- Mount Bundey
- Coordinates: 13°02′05″S 131°43′08″E﻿ / ﻿13.0348°S 131.719°E
- Population: 33 (2016 census)
- Established: 4 April 2007
- Postcode(s): 0822
- Time zone: ACST (UTC+9:30)
- Location: 115 km (71 mi) E of Darwin City
- LGA(s): unincorporated area
- Territory electorate(s): Goyder
- Federal division(s): Lingiari
| Mean max temp | Mean min temp | Annual rainfall |
| 33.1 °C 92 °F | 20.9 °C 70 °F | 1,434.5 mm 56.5 in |
Suburbs around Mount Bundey:
| Marrakai | Marrakai Point Stuart | Kakadu |
| Marrakai Margaret River | Mount Bundey | Kakadu |
| Margaret River | Burrundie Kakadu | Kakadu |
- Footnotes: Locations Adjoining localities

= Mount Bundey, Northern Territory =

Mount Bundey is a locality in the Northern Territory of Australia located about 115 km east of the territory capital of Darwin.
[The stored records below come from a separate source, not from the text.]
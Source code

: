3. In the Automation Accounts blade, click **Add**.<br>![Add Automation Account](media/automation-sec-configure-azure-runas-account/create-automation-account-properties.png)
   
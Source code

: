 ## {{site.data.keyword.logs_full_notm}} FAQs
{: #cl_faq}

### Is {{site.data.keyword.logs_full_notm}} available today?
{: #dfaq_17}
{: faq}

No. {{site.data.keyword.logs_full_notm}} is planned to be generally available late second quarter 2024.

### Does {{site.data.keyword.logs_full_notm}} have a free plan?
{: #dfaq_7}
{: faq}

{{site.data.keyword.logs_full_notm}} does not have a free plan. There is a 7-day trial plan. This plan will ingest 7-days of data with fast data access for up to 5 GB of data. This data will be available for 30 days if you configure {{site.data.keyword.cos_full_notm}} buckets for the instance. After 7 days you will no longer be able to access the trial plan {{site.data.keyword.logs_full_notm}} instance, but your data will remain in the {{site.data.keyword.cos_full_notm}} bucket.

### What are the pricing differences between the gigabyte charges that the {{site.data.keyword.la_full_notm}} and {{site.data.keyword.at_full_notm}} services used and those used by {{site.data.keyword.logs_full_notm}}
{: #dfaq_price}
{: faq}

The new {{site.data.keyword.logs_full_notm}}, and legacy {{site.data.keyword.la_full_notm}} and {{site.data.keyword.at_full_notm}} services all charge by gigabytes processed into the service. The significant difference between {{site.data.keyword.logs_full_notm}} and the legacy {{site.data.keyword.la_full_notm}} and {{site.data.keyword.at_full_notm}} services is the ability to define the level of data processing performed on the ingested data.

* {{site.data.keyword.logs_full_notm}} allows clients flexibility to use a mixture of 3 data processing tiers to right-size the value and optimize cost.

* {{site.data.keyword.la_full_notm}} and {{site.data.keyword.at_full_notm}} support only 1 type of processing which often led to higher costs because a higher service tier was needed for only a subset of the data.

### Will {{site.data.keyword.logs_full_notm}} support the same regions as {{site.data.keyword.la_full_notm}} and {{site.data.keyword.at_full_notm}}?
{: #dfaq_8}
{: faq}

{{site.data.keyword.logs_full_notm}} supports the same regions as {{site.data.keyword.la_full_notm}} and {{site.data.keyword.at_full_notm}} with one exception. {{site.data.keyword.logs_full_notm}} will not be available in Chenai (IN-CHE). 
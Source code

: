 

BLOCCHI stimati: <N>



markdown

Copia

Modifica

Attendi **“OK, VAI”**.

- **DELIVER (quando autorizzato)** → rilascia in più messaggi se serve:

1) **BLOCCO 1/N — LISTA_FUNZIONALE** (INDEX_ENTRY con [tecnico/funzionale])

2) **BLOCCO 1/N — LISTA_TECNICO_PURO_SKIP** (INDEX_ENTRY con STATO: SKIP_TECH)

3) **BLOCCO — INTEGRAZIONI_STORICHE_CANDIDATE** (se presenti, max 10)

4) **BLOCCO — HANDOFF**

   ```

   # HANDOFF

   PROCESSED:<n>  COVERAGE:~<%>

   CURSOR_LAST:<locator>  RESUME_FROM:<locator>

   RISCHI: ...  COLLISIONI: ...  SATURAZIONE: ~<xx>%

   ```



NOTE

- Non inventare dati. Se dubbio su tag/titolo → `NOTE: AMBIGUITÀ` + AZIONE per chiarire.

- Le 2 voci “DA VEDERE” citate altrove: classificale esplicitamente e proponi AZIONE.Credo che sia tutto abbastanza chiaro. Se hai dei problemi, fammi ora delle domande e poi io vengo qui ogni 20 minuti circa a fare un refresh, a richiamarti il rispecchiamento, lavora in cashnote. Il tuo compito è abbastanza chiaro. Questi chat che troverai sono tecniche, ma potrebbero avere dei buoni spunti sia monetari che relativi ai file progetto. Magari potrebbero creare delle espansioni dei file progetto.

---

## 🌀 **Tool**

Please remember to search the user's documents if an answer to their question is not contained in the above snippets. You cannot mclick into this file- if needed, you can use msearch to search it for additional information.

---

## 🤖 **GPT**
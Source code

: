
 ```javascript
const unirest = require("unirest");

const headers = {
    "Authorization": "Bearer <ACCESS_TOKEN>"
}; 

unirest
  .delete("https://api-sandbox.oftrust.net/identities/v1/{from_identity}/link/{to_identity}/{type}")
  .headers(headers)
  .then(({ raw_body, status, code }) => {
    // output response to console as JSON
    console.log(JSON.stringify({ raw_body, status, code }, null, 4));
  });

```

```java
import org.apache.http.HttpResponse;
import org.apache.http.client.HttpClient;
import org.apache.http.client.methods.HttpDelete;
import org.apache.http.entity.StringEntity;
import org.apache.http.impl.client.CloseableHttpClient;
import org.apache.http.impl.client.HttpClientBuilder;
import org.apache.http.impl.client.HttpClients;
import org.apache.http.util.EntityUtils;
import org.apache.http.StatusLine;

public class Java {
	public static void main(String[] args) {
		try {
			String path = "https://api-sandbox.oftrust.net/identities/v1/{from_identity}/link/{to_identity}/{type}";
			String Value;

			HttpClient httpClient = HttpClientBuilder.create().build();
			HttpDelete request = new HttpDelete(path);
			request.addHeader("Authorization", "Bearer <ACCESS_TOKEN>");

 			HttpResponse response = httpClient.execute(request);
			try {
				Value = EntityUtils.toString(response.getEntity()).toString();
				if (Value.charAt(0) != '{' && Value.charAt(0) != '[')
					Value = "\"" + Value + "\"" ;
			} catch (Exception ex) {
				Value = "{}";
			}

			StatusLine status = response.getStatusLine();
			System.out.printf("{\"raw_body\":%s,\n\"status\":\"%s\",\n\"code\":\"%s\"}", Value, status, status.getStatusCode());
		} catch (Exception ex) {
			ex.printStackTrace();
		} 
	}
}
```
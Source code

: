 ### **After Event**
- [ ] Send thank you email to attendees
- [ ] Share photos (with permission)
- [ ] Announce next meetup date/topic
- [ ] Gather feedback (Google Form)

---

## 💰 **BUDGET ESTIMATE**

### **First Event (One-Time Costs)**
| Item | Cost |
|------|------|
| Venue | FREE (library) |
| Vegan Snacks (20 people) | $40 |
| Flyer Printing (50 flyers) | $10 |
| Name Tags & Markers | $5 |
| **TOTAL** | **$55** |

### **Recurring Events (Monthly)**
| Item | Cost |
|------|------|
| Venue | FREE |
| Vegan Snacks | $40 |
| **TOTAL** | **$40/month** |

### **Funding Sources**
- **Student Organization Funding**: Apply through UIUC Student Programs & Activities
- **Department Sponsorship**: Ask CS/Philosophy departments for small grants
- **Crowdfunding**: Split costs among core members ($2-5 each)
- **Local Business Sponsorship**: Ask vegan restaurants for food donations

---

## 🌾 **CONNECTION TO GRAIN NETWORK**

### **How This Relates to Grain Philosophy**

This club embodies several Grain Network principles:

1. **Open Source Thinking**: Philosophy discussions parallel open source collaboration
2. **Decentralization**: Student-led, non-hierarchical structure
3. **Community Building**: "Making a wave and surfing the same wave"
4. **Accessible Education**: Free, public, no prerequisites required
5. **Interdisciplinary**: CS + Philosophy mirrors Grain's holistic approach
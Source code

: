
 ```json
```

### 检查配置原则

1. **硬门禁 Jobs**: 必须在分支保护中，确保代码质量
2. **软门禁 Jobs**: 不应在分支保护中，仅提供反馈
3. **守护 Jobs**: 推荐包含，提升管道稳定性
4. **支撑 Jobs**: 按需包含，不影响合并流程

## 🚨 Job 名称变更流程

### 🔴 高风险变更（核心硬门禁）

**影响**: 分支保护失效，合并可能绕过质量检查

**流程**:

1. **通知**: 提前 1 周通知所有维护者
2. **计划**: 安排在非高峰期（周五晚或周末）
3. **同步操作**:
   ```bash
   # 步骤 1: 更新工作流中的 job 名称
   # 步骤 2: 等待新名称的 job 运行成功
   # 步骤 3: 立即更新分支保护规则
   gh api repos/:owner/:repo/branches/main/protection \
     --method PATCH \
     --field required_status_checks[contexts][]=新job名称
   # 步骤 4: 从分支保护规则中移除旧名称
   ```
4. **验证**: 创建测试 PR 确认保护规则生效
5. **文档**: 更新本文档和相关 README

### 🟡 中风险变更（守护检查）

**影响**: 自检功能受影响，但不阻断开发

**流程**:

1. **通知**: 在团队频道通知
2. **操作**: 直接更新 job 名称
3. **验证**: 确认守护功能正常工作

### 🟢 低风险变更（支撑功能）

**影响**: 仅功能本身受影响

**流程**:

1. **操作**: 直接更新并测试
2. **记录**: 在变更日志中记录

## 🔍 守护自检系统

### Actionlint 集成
The locality consists of land bounded to the north by the Arnhem Highway and to the east by the Kakadu National Park. The locality is named from a hill named Mount Bundey which itself is named after the cadastral unit of the Hundred of Bundey. Its boundaries and name were gazetted on 4 April 2007.

The Mount Bundey Training Area, an Australian Defence Force facility, occupies the eastern side of the locality.

The 2016 Australian census which was conducted in August 2016 reports that Mount Bundey had 33 people living within its boundaries.

Mount Bundey is located within the federal division of Lingiari, the territory electoral division of Goyder and within the unincorporated areas of the Northern Territory.